With Netanyahu under attack from Israel's allies in the US and Europe over the actions of members of his far-right government, the need for Evangelical support has probably never been more important.
"The bill could also draw sharp criticism from both Republicans and Democrats in Congress, in the executive branch, among US governors and others who love Israel and have always stood with the Jewish state, but would fiercely oppose efforts to silence followers of Jesus in the Holy Land," wrote Joel Rosenberg for All Israel News.
Christian Evangelicals - who are usually firm supporters of Israel - have also urged Netanyahu to block the law.
"Given Prime Minister Netanyahu’s long-standing friendship and alliance with Christians and solid commitment to religious freedom and free speech, I pray that he will make it clear soon that this disturbing bill will never become law on his watch," former president of the Southern Baptist Convention Jack Graham told Rosenberg.
Besides the pressure from American Evangelicals, the measure would also likely break Article 18 of the Universal Declaration of Human Rights.

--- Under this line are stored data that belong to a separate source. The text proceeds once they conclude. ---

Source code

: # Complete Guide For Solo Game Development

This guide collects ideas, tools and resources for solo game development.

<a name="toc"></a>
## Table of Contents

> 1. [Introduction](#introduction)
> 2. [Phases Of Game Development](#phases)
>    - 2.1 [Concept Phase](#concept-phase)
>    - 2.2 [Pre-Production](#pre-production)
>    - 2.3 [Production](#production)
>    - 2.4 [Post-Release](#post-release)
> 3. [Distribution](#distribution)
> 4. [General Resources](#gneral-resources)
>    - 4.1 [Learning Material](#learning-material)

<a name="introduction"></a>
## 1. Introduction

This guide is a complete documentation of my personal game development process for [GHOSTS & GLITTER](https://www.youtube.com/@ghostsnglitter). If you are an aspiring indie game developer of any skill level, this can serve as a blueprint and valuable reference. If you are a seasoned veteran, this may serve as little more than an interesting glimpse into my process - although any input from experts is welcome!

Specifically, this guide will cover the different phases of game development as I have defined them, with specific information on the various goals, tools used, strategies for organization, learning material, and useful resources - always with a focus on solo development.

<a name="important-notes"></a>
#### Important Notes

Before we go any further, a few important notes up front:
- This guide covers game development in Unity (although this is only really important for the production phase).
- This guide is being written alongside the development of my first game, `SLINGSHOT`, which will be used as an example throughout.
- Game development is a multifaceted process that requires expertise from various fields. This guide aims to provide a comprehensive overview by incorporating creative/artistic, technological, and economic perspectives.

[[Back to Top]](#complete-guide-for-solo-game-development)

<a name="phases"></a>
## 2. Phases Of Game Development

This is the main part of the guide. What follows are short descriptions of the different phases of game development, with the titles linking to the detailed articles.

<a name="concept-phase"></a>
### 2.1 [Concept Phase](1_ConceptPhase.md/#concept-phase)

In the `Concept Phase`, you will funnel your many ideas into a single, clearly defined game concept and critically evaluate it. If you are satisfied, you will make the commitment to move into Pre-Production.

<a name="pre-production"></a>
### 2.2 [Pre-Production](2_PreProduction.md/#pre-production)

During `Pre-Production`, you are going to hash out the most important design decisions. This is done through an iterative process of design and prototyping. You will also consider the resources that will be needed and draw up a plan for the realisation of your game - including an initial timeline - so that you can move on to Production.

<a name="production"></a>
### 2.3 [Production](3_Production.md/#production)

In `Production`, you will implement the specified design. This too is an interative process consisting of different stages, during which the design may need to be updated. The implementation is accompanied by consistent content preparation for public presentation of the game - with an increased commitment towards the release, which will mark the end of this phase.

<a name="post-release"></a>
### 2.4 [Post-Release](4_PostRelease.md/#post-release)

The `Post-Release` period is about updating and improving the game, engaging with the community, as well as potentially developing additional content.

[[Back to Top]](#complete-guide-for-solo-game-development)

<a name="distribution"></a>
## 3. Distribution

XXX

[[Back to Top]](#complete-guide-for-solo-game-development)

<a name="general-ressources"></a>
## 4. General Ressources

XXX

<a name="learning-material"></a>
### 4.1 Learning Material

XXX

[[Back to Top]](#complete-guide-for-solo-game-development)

This states: "Everyone has the right to freedom of thought, conscience, and religion; this right includes freedom to change his religion or belief, and freedom, either alone or in community with others and in public or private, to manifest his religion or belief in teaching, practice, worship, and observance."
NBC Middle East correspondent Raf Sanchez wrote on Twitter: "Getting attention in US Evangelical circles: a bill by ultra-Orthodox members of Netanyahu's govt to ban Christian missionaries from evangelizing in Israel. Unlikely it becomes law, but it's rattling some staunch pro-Israel Evangelicals."
Amid the backlash, Moshe Gafni, one of the two UTJ MKs who proposed the bill, agreed it is unlikely to become law.
"The bill was [brought up] with the current Knesset more than four months ago, and there is no plan for it to move forward... dealing with it now is irrelevant," he said in a statement according to The Jerusalem Post.
The bill comes amid increasingly tense relations between the US and Israel since the establishment of Netanyahu's hard-right government in December.
The US earlier this month voiced alarm about Finance Minister Bezalel Smotrich's call to "wipe out" the Palestinian village of Hawara - targeted by settlers in a pogrom just days earlier - and more recently protested a law that could see four key settlements in the West Bank reoccupied.
Christian Palestinians meanwhile remain subject to the harrowing conditions of Israeli occupation with their places of worship frequently targeted by Jewish extremists and settlers.